## EXERCISE PROMPT
Which lines of the entries hold the string "HDMI"? Copy each one.

## DATA SUPPLIED
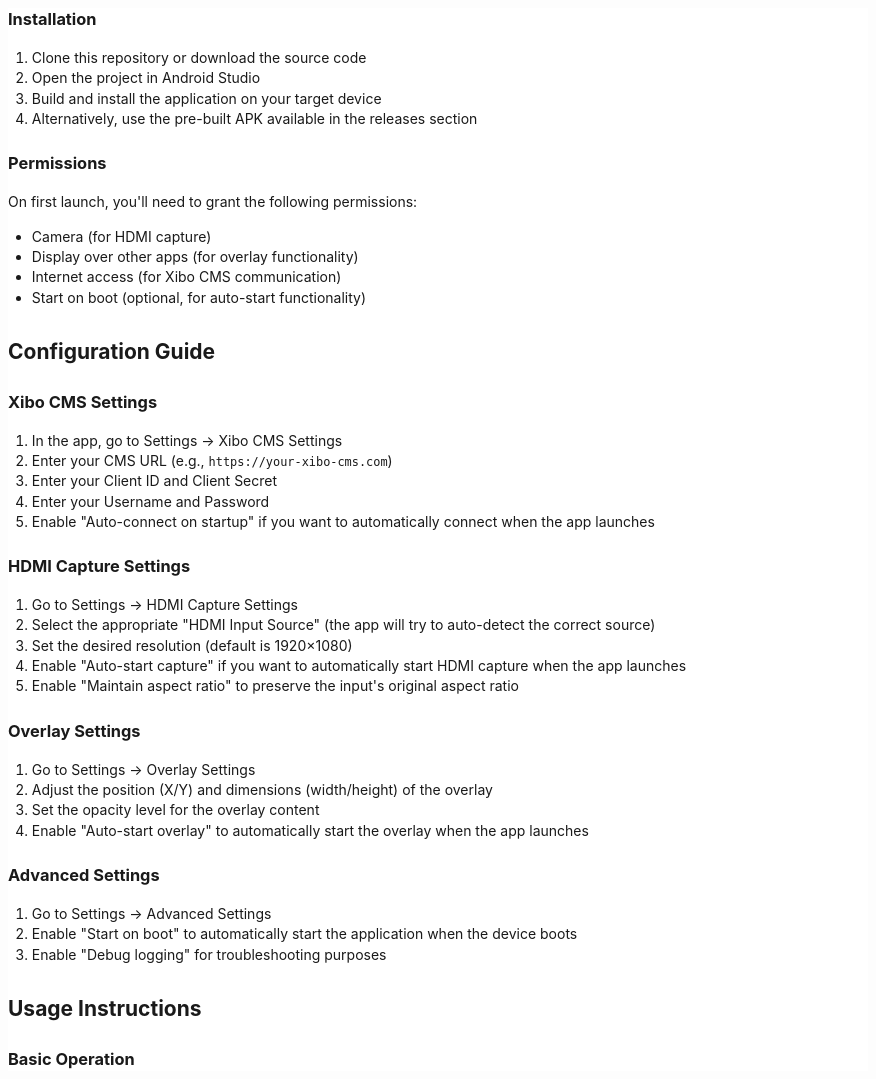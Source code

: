 ### Installation

1. Clone this repository or download the source code
2. Open the project in Android Studio
3. Build and install the application on your target device
4. Alternatively, use the pre-built APK available in the releases section

### Permissions

On first launch, you'll need to grant the following permissions:
- Camera (for HDMI capture)
- Display over other apps (for overlay functionality)
- Internet access (for Xibo CMS communication)
- Start on boot (optional, for auto-start functionality)

## Configuration Guide

### Xibo CMS Settings

1. In the app, go to Settings → Xibo CMS Settings
2. Enter your CMS URL (e.g., `https://your-xibo-cms.com`)
3. Enter your Client ID and Client Secret
4. Enter your Username and Password
5. Enable "Auto-connect on startup" if you want to automatically connect when the app launches

### HDMI Capture Settings

1. Go to Settings → HDMI Capture Settings
2. Select the appropriate "HDMI Input Source" (the app will try to auto-detect the correct source)
3. Set the desired resolution (default is 1920×1080)
4. Enable "Auto-start capture" if you want to automatically start HDMI capture when the app launches
5. Enable "Maintain aspect ratio" to preserve the input's original aspect ratio

### Overlay Settings

1. Go to Settings → Overlay Settings
2. Adjust the position (X/Y) and dimensions (width/height) of the overlay
3. Set the opacity level for the overlay content
4. Enable "Auto-start overlay" to automatically start the overlay when the app launches

### Advanced Settings

1. Go to Settings → Advanced Settings
2. Enable "Start on boot" to automatically start the application when the device boots
3. Enable "Debug logging" for troubleshooting purposes

## Usage Instructions

### Basic Operation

## TASK SOLUTION
- Camera (for HDMI capture)
### HDMI Capture Settings
1. Go to Settings → HDMI Capture Settings
2. Select the appropriate "HDMI Input Source" (the app will try to auto-detect the correct source)
4. Enable "Auto-start capture" if you want to automatically start HDMI capture when the app launches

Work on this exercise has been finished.